Exercise objective:
Your answer must be every line of the data that contains "step".

Start of Dataset excerpts

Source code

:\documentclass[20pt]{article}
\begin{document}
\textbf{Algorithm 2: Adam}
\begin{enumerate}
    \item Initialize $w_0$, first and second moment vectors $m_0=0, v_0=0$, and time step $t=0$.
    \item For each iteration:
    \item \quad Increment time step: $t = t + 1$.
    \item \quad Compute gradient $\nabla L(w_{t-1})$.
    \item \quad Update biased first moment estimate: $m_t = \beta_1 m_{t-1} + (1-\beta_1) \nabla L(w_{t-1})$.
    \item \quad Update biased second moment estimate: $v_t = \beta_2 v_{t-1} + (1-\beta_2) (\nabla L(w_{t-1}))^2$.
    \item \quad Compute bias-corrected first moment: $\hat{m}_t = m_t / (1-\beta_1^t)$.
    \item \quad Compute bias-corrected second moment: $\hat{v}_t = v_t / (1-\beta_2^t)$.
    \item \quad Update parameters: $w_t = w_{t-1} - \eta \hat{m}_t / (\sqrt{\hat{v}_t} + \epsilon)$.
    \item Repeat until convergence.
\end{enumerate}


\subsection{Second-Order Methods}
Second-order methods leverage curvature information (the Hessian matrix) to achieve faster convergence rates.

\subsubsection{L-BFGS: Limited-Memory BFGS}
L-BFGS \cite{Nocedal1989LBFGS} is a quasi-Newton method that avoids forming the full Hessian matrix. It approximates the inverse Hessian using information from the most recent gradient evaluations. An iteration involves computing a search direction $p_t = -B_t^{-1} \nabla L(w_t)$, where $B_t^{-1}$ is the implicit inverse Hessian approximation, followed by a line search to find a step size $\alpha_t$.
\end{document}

End of Dataset excerpts

Answer for the task:
    \item Initialize $w_0$, first and second moment vectors $m_0=0, v_0=0$, and time step $t=0$.
    \item \quad Increment time step: $t = t + 1$.
L-BFGS \cite{Nocedal1989LBFGS} is a quasi-Newton method that avoids forming the full Hessian matrix. It approximates the inverse Hessian using information from the most recent gradient evaluations. An iteration involves computing a search direction $p_t = -B_t^{-1} \nabla L(w_t)$, where $B_t^{-1}$ is the implicit inverse Hessian approximation, followed by a line search to find a step size $\alpha_t$.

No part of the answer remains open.